こうして取得されたレスポンスが最終的にStreamedRunResultとしてreturnされます。ここまでの処理がちょうど以下の部分ですね。

user_prompt = (
    "My name is Ben, I was born on January 28th 1990, I like the chain the dog and the pyramid."
)
async with agent.run_stream(user_prompt) as response:

さて、このStreamdRunResultはstream_text()とstream_structured()というメソッドをもっていて、.stream()という処理はレスポンスがテキストレスポンスか構造化されたレスポンスかでどちらを実行するかを選択しています。ここではstream_structured()が実行されます。

async for structured_message, is_last in self.stream_structured(debounce_by=debounce_by):
    yield await self.validate_structured_result(structured_message, allow_partial=not is_last)

この関数を見るとストリーミングのある時点までの全てのチャンクを結合したレスポンスに対して都度バリデーションをかけていることが分かります。
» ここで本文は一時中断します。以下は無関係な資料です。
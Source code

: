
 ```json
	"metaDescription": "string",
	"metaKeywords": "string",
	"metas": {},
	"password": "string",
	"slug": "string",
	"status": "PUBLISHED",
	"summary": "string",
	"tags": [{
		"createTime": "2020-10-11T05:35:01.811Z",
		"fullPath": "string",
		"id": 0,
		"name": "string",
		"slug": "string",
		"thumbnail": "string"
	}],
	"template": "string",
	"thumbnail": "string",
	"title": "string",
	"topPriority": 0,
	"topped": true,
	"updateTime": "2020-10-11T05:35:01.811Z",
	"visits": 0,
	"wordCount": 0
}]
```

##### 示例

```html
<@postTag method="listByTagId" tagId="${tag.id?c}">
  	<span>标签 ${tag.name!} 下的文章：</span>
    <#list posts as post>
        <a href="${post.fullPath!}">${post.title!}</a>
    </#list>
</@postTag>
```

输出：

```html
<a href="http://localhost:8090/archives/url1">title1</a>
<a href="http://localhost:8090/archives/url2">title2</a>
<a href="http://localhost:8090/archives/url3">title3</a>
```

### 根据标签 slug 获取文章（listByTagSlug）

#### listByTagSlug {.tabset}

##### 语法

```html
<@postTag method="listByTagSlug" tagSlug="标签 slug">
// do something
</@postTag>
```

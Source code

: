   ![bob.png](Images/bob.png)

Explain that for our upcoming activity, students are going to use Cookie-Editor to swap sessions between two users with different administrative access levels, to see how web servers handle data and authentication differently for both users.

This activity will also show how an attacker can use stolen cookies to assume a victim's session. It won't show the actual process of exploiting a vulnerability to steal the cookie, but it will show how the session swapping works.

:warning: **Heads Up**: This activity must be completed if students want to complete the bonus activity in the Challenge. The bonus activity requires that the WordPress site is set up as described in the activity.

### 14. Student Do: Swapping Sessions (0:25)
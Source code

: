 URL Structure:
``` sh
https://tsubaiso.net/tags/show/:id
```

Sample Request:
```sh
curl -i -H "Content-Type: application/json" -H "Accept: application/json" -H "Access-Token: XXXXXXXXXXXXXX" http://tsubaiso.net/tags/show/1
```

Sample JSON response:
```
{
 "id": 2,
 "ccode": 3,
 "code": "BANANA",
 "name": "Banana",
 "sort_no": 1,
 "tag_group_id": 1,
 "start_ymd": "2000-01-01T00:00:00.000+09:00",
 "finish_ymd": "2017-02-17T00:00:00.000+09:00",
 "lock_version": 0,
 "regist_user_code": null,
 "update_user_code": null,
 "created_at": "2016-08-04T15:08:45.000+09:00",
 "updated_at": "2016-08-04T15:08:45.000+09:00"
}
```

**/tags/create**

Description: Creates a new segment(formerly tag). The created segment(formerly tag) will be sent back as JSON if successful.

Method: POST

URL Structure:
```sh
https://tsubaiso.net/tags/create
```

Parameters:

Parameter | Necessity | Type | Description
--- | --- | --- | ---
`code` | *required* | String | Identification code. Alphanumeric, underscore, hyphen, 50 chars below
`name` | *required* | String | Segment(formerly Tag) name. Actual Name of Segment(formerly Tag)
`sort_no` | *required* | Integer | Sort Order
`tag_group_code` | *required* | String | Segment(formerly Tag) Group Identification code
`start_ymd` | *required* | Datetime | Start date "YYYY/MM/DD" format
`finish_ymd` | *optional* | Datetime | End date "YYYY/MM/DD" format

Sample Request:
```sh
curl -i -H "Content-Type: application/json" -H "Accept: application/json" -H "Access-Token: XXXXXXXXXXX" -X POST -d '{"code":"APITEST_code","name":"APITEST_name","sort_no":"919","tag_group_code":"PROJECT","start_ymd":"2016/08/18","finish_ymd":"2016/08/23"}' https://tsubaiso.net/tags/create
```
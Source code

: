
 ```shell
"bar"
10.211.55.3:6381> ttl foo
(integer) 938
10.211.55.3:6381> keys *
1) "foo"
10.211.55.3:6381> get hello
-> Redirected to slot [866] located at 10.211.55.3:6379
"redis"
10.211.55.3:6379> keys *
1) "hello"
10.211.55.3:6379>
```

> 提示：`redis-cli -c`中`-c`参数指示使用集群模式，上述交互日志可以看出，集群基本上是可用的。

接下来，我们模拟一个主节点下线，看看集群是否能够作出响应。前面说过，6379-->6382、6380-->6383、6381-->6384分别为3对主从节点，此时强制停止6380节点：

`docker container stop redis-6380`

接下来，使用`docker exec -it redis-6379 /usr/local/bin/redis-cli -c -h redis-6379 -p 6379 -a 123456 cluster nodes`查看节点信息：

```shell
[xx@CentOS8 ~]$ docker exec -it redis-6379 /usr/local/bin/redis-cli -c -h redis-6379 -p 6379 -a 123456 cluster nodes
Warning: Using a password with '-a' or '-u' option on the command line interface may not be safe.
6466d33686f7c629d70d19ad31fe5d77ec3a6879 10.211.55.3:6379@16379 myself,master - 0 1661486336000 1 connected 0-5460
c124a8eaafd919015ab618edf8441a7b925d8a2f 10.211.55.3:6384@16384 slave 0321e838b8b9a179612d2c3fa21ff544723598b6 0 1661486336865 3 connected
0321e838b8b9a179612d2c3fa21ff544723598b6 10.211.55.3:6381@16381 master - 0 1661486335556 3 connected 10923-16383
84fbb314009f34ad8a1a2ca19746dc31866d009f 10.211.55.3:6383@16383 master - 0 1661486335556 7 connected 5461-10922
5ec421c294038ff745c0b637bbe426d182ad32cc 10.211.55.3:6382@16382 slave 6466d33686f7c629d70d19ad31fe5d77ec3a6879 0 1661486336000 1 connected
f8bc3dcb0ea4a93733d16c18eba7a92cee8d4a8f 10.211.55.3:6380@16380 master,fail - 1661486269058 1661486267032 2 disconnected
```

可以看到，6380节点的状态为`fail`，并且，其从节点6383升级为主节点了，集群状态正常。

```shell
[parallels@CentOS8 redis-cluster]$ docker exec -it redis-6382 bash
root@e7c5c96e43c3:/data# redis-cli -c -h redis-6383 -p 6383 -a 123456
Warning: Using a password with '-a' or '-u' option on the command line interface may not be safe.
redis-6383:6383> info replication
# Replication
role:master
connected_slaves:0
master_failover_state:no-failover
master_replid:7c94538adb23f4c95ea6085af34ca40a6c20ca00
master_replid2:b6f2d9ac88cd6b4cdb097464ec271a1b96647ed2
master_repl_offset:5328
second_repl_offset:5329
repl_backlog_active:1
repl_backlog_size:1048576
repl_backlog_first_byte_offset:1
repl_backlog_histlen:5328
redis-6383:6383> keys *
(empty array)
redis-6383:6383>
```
なお、出力が長くなるケースを考慮して内部でチャンクをgroupbyするなど、処理の負荷を軽減する仕組みも入っているようです（それを制御するのがdebounce_by引き数）。is_lastがFalseの場合はallow_partialという引数がTrueになるようなのでここをさらに見ていきます。

まずはstream_structured()を実行して各ストリームの時点までのチャンクを結合した出力を取得します。

user_prompt = (
    "My name is Ben, I was born on January 28th 1990, I like the chain the dog and the pyramid."
)

async with agent.run_stream(user_prompt) as _response:
    async for message, is_last in _response.stream_structured():
        print("raw: ", message.calls[0].args.args_json)
        print(
            "validated: ",
            await _response.validate_structured_result(message, allow_partial=not is_last),
        )
        print("-" * 50)


# > raw:  {"name":"Ben","dob":"1990-
# > validated:  {'name': 'Ben'}
# > --------------------------------------------------
# > raw:  {"name":"Ben","dob":"1990-01-28","bio":"I like the chain the dog and the
# > validated:  {'name': 'Ben', 'dob': datetime.date(1990, 1, 28), 'bio': 'I like the chain the dog and the'}
# > --------------------------------------------------
# > raw:  {"name":"Ben","dob":"1990-01-28","bio":"I like the chain the dog and the pyramid."}
# > validated:  {'name': 'Ben', 'dob': datetime.date(1990, 1, 28), 'bio': 'I like the chain the dog and the pyramid.'}
# > --------------------------------------------------
# > raw:  {"name":"Ben","dob":"1990-01-28","bio":"I like the chain the dog and the pyramid."}
# > validated:  {'name': 'Ben', 'dob': datetime.date(1990, 1, 28), 'bio': 'I like the chain the dog and the pyramid.'}
# > --------------------------------------------------

このストリームの最初のメッセージを見ると、'{"name":"Ben","dob":"1990-'が返ってきているものの、バリデーションの出力は{'name': 'Ben'}となっています。dob属性はdatetimeであることを期待していますが、出力の"1990-だけからはdatetimeであるかどうかはまだ判別出来ません。そこで、確実に期待する型を出力しているname属性に絞ってバリデーションを行って出力する、というのがPydanticの部分検証という機能です。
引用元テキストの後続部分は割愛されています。